Dupixent is the engine underneath all of this. Global net product sales of Dupixent reached $17.8 billion in 2025, up from $14.1 billion in 2024 and $11.6 billion in 2023. Regeneron does not record those sales directly. Sanofi, its partner, books the revenue. Regeneron instead receives a share of the profits. In 2025, that share came to $5.2 billion from Sanofi, making it the single largest line in Regeneron's income. This structure means Regeneron's reported revenue understates how much economic value Dupixent actually generates for the company.

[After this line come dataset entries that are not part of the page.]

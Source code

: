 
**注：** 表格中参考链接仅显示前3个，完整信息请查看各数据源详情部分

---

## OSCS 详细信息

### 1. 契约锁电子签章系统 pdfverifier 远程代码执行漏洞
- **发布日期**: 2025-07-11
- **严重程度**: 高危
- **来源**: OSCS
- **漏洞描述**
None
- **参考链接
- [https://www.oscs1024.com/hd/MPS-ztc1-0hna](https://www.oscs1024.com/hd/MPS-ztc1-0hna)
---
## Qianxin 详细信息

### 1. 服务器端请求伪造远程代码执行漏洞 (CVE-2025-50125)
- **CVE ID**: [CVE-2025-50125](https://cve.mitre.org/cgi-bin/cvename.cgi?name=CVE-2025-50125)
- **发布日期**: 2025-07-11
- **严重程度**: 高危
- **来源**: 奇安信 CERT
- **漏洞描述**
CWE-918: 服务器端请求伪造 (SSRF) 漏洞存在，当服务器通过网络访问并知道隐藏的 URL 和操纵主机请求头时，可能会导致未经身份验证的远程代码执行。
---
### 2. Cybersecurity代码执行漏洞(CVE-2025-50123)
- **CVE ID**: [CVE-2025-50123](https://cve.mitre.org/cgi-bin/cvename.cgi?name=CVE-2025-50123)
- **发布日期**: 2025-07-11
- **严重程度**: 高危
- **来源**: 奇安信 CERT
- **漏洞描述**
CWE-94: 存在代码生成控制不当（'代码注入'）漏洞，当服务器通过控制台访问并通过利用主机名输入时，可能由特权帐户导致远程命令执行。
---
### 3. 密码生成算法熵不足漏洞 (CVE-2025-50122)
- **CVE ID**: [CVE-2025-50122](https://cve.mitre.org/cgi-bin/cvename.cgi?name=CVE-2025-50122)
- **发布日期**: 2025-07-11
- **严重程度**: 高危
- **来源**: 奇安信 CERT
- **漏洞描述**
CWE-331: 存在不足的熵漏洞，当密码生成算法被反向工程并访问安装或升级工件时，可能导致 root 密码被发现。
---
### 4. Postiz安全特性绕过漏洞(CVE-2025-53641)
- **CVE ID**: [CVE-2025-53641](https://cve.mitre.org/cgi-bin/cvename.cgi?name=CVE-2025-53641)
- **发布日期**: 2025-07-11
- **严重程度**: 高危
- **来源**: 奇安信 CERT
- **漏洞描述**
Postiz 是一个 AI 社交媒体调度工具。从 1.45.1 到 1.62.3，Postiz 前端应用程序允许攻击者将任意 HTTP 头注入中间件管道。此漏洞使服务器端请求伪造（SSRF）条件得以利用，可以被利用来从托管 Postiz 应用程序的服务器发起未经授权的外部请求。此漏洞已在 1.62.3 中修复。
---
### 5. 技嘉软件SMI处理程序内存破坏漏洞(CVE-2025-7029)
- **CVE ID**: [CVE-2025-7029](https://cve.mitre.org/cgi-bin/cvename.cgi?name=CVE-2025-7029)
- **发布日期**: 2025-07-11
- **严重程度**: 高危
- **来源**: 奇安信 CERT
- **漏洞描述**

The most concrete threat to the current revenue picture is what is happening to EYLEA. Biosimilar versions of EYLEA entered the U.S. market, and U.S. net product sales of EYLEA fell from $4.8 billion in 2024 to $2.7 billion in 2025, a drop of more than 40%. Regeneron launched a newer, higher-dose version called EYLEA HD to help offset this, and U.S. sales of EYLEA HD grew from $1.2 billion in 2024 to $1.6 billion in 2025. But EYLEA HD has not yet fully replaced what EYLEA is losing. More biosimilar versions of EYLEA are expected to launch in the second half of 2026, which the company's own filings say will continue to put pressure on both products.
A second risk sits above all others in terms of scale. Regeneron's two biggest products together, EYLEA HD plus EYLEA at 31% of total revenue, and the Dupixent profit share at 41% of total revenue, account for roughly 72% of what the company takes in. If either product stumbles, whether from competition, a safety finding, a change in insurance coverage, or a government decision to force lower prices, the financial impact would be severe. The company received a letter from the President in July 2025 asking it to provide drugs at lower prices within 60 days. Federal programs that negotiate drug prices and require companies to match prices in other countries are described in the company's own risk disclosures as a serious threat to profits.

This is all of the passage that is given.